アジアの銀行、プロテイン・トランジションへの準備は? AREが初のベンチマーク発表
Asia Research & Engagement (ARE) は、東南アジアおよびインドの銀行が、持続可能な食料・農業への融資をどのように進めているかを評価する「プロテイン・トランジション・バンク・ベンチマーク2025」を発表しました。これは、銀行が気候変動や自然保護の目標、国連の持続可能な開発目標(SDGs)、投資家の期待に沿った金融慣行を導入することの重要性を浮き彫りにしています。本レポートは、銀行が食料・農業セクターにおけるリスクと機会を理解し、責任ある融資能力を強化することを目的としています。
シンガポール:持続可能な融資の推進と透明性の向上
シンガポールの銀行は、すでに責任ある融資の枠組みを整備しており、DBS、UOB、OCBCは森林破壊を排除する原則を導入しています。今後は、森林破壊やケージフリー(動物福祉に配慮した飼育方法)の融資に関する透明性を高め、この分野における持続可能な融資をさらに促進することが求められます。

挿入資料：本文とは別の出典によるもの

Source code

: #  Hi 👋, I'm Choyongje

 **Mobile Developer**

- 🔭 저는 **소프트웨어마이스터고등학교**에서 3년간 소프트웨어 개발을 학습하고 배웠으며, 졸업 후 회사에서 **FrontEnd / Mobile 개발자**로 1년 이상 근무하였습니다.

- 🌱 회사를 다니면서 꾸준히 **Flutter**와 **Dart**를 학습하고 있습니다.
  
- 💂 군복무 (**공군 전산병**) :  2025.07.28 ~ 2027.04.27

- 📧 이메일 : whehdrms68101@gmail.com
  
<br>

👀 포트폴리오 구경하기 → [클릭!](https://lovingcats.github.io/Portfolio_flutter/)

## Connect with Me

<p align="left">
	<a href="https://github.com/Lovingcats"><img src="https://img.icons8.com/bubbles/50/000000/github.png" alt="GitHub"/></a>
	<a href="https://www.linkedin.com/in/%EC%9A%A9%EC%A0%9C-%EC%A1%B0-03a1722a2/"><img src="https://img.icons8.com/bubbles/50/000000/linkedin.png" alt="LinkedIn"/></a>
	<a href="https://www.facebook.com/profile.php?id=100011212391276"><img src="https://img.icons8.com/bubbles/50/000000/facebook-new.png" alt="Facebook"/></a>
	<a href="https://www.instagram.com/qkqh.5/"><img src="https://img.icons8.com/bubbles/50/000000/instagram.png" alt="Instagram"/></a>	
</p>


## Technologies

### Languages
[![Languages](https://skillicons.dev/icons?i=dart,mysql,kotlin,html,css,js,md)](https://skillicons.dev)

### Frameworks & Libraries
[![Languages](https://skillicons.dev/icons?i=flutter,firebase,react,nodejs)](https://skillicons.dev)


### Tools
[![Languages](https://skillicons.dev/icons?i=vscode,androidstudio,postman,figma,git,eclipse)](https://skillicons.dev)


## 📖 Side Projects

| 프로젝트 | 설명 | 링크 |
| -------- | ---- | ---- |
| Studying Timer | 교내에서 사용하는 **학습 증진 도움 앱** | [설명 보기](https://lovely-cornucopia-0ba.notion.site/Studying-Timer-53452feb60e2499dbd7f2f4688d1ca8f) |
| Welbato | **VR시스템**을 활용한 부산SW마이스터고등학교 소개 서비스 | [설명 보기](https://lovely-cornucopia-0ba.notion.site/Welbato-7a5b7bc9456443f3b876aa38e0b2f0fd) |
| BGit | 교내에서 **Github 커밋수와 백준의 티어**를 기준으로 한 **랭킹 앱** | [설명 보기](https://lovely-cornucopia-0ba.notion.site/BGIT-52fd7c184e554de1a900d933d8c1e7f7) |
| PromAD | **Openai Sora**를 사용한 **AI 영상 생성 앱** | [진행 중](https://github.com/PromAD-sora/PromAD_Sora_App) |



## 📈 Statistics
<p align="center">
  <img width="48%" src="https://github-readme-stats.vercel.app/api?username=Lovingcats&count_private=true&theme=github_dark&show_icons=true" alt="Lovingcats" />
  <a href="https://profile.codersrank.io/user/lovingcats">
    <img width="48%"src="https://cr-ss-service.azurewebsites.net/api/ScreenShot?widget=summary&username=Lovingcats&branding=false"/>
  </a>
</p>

マレーシア:持続可能なパーム油生産の支援と動物福祉の強化
マレーシアのCIMB銀行とMaybankは、持続可能なパーム油生産を支援しています。これらの銀行は、飼料に関連する森林破壊の排除、および動物福祉の原則を融資基準に加えることで、畜産分野におけるリーダーシップを強化する機会があります。

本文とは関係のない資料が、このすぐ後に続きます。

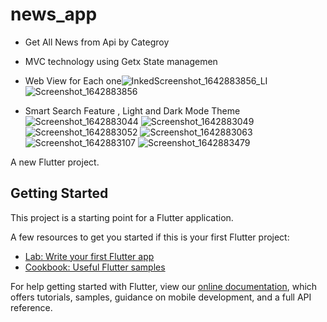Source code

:# news_app
- Get All News from Api by Categroy
- MVC technology using Getx State managemen
- Web View for Each one![InkedScreenshot_1642883856_LI](https://user-images.githubusercontent.com/78031951/150654761-513dc797-1fca-4db3-8075-df6c9c2357df.jpg)
![Screenshot_1642883856](https://user-images.githubusercontent.com/78031951/150654764-17e97b62-2c38-4900-8a54-993b7f36dc12.png)

- Smart Search Feature , Light and Dark Mode Theme![Screenshot_1642883044](https://user-images.githubusercontent.com/78031951/150654502-c694c3e0-3c51-44d3-9348-e761cb289df4.png)
![Screenshot_1642883049](https://user-images.githubusercontent.com/78031951/150654506-43137f9d-19f0-4d1b-806a-d239b473b195.png)
![Screenshot_1642883052](https://user-images.githubusercontent.com/78031951/150654510-7884a201-7a2f-44cf-84d4-bfa9b6bc4c63.png)
![Screenshot_1642883063](https://user-images.githubusercontent.com/78031951/150654513-10c1d07c-1261-46d8-94af-5ed421c1a638.png)
![Screenshot_1642883107](https://user-images.githubusercontent.com/78031951/150654516-343a82d9-5797-4762-84c7-d9611438cd2c.png)
![Screenshot_1642883479](https://user-images.githubusercontent.com/78031951/150654518-9ebb4604-4f2f-4cbc-a80c-22467270d471.png)


A new Flutter project.

## Getting Started

This project is a starting point for a Flutter application.

A few resources to get you started if this is your first Flutter project:

- [Lab: Write your first Flutter app](https://flutter.dev/docs/get-started/codelab)
- [Cookbook: Useful Flutter samples](https://flutter.dev/docs/cookbook)

For help getting started with Flutter, view our
[online documentation](https://flutter.dev/docs), which offers tutorials,
samples, guidance on mobile development, and a full API reference.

タイ:植物由来タンパク質と未来の食分野におけるリーダーシップ
タイのKasikornbank、Krung Thai、SCBは、国内の植物由来食品および未来の食分野の拡大と早期に連携しており、「世界のキッチン」という目標を支援しています。代替タンパク質や人道的な生産方法におけるリーダーシップを発揮する絶好の機会です。
インドネシア・フィリピン:持続可能な農業金融への理解促進
インドネシアとフィリピンの銀行は、気候変動、自然、その他の農業リスクへのエクスポージャーが大きいため、BCA、Mandiri、BDO Unibankなどの銀行は、このセクターにおける持続可能性の枠組みの統合が初期段階にあります。より持続可能で回復力のある農業金融アプローチの必要性についての理解を深めることが重要です。
インド:気候リスク分析の着手と今後の課題
インドのICICI銀行は、セクターの気候リスクシナリオ分析を開示するなど、初期段階の取り組みを進めています。インドの銀行全体としては、森林破壊、動物福祉、抗生物質の使用を融資基準に含めるには至っていませんが、「重点融資セクター」として食料・農業が特定されていることから、栄養安全保障と気候変動への対応力を強化する融資枠組みの強化が明確に求められています。

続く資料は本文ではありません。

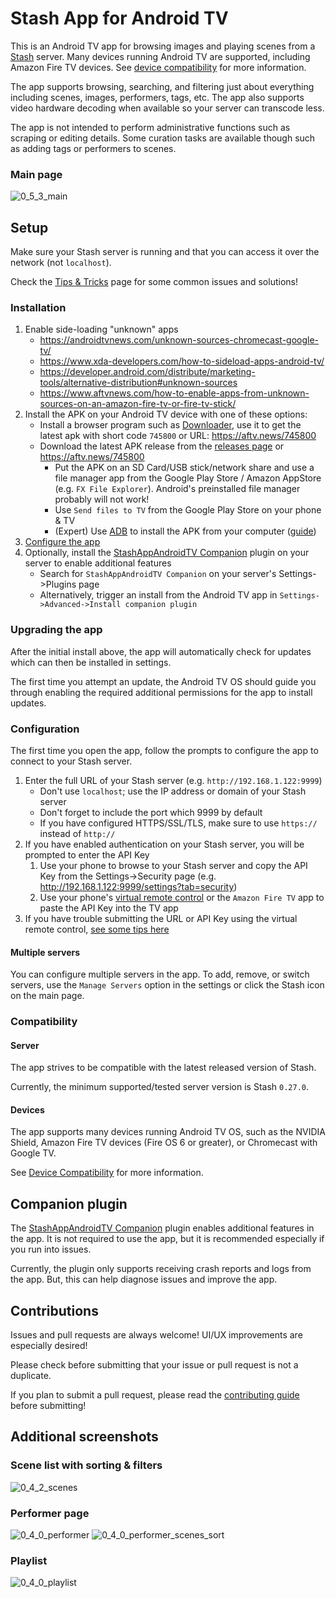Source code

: # Stash App for Android TV

This is an Android TV app for browsing images and playing scenes from a [Stash](https://github.com/stashapp/stash) server. Many devices running Android TV are supported, including Amazon Fire TV devices. See [device compatibility](https://github.com/damontecres/StashAppAndroidTV/wiki/Device-Compatibility) for more information.

The app supports browsing, searching, and filtering just about everything including scenes, images, performers, tags, etc. The app also supports video hardware decoding when available so your server can transcode less.

The app is not intended to perform administrative functions such as scraping or editing details. Some curation tasks are available though such as adding tags or performers to scenes.

### Main page
![0_5_3_main](https://github.com/user-attachments/assets/c8d588b8-455a-4ad2-8dda-a79b68680b19)

## Setup

Make sure your Stash server is running and that you can access it over the network (not `localhost`).

Check the [Tips & Tricks](https://github.com/damontecres/StashAppAndroidTV/wiki/Tips-&-Tricks) page for some common issues and solutions!

### Installation

1. Enable side-loading "unknown" apps
    - https://androidtvnews.com/unknown-sources-chromecast-google-tv/
    - https://www.xda-developers.com/how-to-sideload-apps-android-tv/
    - https://developer.android.com/distribute/marketing-tools/alternative-distribution#unknown-sources
    - https://www.aftvnews.com/how-to-enable-apps-from-unknown-sources-on-an-amazon-fire-tv-or-fire-tv-stick/
1. Install the APK on your Android TV device with one of these options:
    - Install a browser program such as [Downloader](https://www.aftvnews.com/downloader/), use it to get the latest apk with short code `745800` or URL: https://aftv.news/745800
    - Download the latest APK release from the [releases page](https://github.com/damontecres/StashAppAndroidTV/releases/latest) or https://aftv.news/745800
        - Put the APK on an SD Card/USB stick/network share and use a file manager app from the Google Play Store / Amazon AppStore (e.g. `FX File Explorer`). Android's preinstalled file manager probably will not work!
        - Use `Send files to TV` from the Google Play Store on your phone & TV
        - (Expert) Use [ADB](https://developer.android.com/studio/command-line/adb) to install the APK from your computer ([guide](https://fossbytes.com/side-load-apps-android-tv/#h-how-to-sideload-apps-on-your-android-tv-using-adb))
1. [Configure the app](#configuration)
1. Optionally, install the [StashAppAndroidTV Companion](https://github.com/damontecres/StashAppAndroidTV-Companion) plugin on your server to enable additional features
    - Search for `StashAppAndroidTV Companion` on your server's Settings->Plugins page
    - Alternatively, trigger an install from the Android TV app in `Settings->Advanced->Install companion plugin`

### Upgrading the app

After the initial install above, the app will automatically check for updates which can then be installed in settings.

The first time you attempt an update, the Android TV OS should guide you through enabling the required additional permissions for the app to install updates.

### Configuration

The first time you open the app, follow the prompts to configure the app to connect to your Stash server.

1. Enter the full URL of your Stash server (e.g. `http://192.168.1.122:9999`)
    - Don't use `localhost`; use the IP address or domain of your Stash server
    - Don't forget to include the port which 9999 by default
    - If you have configured HTTPS/SSL/TLS, make sure to use `https://` instead of `http://`
1. If you have enabled authentication on your Stash server, you will be prompted to enter the API Key
    1. Use your phone to browse to your Stash server and copy the API Key from the Settings->Security page (e.g. http://192.168.1.122:9999/settings?tab=security)
    1. Use your phone's [virtual remote control](https://support.google.com/chromecast/answer/11221499) or the `Amazon Fire TV` app to paste the API Key into the TV app
1. If you have trouble submitting the URL or API Key using the virtual remote control, [see some tips here](https://github.com/damontecres/StashAppAndroidTV/wiki/Tips-&-Tricks#i-cant-submit-the-server-url-when-using-a-remote-phone-app)

#### Multiple servers

You can configure multiple servers in the app. To add, remove, or switch servers, use the `Manage Servers` option in the settings or click the Stash icon on the main page.

### Compatibility

#### Server

The app strives to be compatible with the latest released version of Stash.

Currently, the minimum supported/tested server version is Stash `0.27.0`.

#### Devices

The app supports many devices running Android TV OS, such as the NVIDIA Shield, Amazon Fire TV devices (Fire OS 6 or greater), or Chromecast with Google TV.

See [Device Compatibility](https://github.com/damontecres/StashAppAndroidTV/wiki/Device-Compatibility) for more information.

## Companion plugin

The [StashAppAndroidTV Companion](https://github.com/damontecres/StashAppAndroidTV-Companion) plugin enables additional features in the app. It is not required to use the app, but it is recommended especially if you run into issues.

Currently, the plugin only supports receiving crash reports and logs from the app. But, this can help diagnose issues and improve the app.

## Contributions

Issues and pull requests are always welcome! UI/UX improvements are especially desired!

Please check before submitting that your issue or pull request is not a duplicate.

If you plan to submit a pull request, please read the [contributing guide](CONTRIBUTING.md) before submitting!

## Additional screenshots

### Scene list with sorting & filters

![0_4_2_scenes](https://github.com/user-attachments/assets/438fe917-1ea0-4f65-9c96-ddd2ace0504a)

### Performer page
![0_4_0_performer](https://github.com/user-attachments/assets/16ae2514-6b00-425a-82a2-9db0f4de51d6)
![0_4_0_performer_scenes_sort](https://github.com/user-attachments/assets/c5b4e89b-b4de-4499-88a1-828eeda1b550)

### Playlist
![0_4_0_playlist](https://github.com/user-attachments/assets/f06b0ce3-82fe-4cbd-a8b5-c2213d8c33f7)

プロテイン・トランジションの未来:アジアの銀行への提言
気候変動と食料・農業の相互関係の深化
食料・農業セクターは気候変動の主要な原因であると同時に、気候変動によって深刻な影響を受けるセクターでもあります。しかし、現在、食料・農業をネットゼロ戦略に組み込んでいる銀行はわずか2行にとどまっています。この分野における開示の進展はまだ初期段階であり、銀行は気候変動対策への貢献と適応策の両面で、より積極的な役割を果たす必要があります。
動物福祉と自然保護への意識向上と行動変容
現在、3行が融資枠組みにおいて動物福祉に言及していますが、これはこの分野における意識の始まりを示すものです。ケージフリー飼育や持続可能な金融の開発は、具体的な進歩へのロードマップとなり得ます。さらに、DBS、UOB、CIMBは昆明・モントリオール生物多様性枠組に整合し始めていますが、これを食料・農業融資に拡大し、森林破壊排除の検証を組み込むことが、自然と生物多様性の保護に向けた重要なステップとなります。
持続可能な金融による食料システムの変革促進
アジアの銀行は、植物由来タンパク質、森林破壊フリーの飼料、人道的なソリューション、自然に基づいたソリューションといった、移行資金調達の機会を活用すべきです。これにより、気候、健康、動物、自然保護に貢献する、より持続可能で回復力のある食料生産を推進することができます。AREは、銀行が早期に行動を起こすことで、システムリスクを軽減し、新たな価値を創出できると強調しています。